I need to prove the following:
"Prove that the free group of rank 2 is linear."
So to my best understanding, and please correct me if I'm wrong: I actually need to show a homomorphism from the free group to some subgroup of $GLn(\mathbb{F})$ (where $\mathbb{F}$ is a field).
Say $a,b$ are the free group generators, will the following map work? $$a\rightarrow \begin{pmatrix} 1 & s\\ 0 & 1 \end{pmatrix}$$ $$b\rightarrow \begin{pmatrix} 1 & t\\ 0 & 1 \end{pmatrix}$$
where $s,t$ are some elements in $\mathbb{F}$.
Is there a general way to find a linear representation of a group, or is it just trial and error?
No, your map will not work.
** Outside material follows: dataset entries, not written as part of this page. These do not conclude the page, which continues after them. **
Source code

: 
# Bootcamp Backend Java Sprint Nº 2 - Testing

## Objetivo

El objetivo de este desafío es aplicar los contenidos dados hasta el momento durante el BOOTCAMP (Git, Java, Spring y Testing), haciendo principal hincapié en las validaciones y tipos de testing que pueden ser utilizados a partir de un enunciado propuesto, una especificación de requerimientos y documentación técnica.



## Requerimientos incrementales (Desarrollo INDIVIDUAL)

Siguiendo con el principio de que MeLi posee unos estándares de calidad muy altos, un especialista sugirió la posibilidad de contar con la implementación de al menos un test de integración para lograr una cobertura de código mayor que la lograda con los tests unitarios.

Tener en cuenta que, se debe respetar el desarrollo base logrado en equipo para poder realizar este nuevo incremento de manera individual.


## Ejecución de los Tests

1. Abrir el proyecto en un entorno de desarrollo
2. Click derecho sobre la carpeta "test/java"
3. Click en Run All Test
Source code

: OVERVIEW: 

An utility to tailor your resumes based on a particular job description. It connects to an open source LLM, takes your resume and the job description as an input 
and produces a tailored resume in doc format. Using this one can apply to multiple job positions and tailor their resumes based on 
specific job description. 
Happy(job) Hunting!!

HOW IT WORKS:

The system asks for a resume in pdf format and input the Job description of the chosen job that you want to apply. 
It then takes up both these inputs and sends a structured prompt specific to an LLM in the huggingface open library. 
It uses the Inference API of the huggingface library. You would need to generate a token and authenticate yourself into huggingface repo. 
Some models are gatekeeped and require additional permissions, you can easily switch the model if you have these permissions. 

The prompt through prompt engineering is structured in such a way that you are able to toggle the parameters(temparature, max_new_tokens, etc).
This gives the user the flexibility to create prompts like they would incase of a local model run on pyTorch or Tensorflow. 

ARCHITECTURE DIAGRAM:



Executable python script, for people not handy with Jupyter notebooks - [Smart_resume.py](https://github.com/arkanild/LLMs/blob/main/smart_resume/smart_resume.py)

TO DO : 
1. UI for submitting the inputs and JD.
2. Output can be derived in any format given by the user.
To see this, consider the powers of the following matrix (I will leave you to join the dots). $$ \left( \begin{array}{cc} 1&1\\0&1 \end{array} \right) $$ Instead, you should consider the following two matrices. $$ \left( \begin{array}{cc} 1&2\\0&1 \end{array} \right)\& \left( \begin{array}{cc} 1&0\\2&1 \end{array} \right) $$ To prove that they form a free group you can use the ping-pong lemma. For a worked, and very readable, proof using (essentially) this method, see John Meier's book Graphs, Groups and Trees, Section 3.1.3. The idea is to consider how these matrices and their inverses act on a coordinate $(a, b)$, and then extend this to regions. Finally, one supposes that a non-empty, reduced word $w$ is trivial and applies this to a region $X$, but it is seen that this yields a different region, $wX\neq X$, so $w$ cannot be trivial.
Interestingly, free groups are rather prevalent in linear groups. This is because of the following result of Tits.
Theorem (Tits, 1972): Suppose $G$ is linear. If $G$ does not contain a free group then $G$ is virtually soluble.
A group is virtually soluble (solvable) if it contains a finite index subgroup which is soluble. It is a relatively straight forward exercise to prove that virtually soluble groups do not contain free groups, and so Tits' result can be interpreted as saying "linear groups contain free groups unless that obviously do not".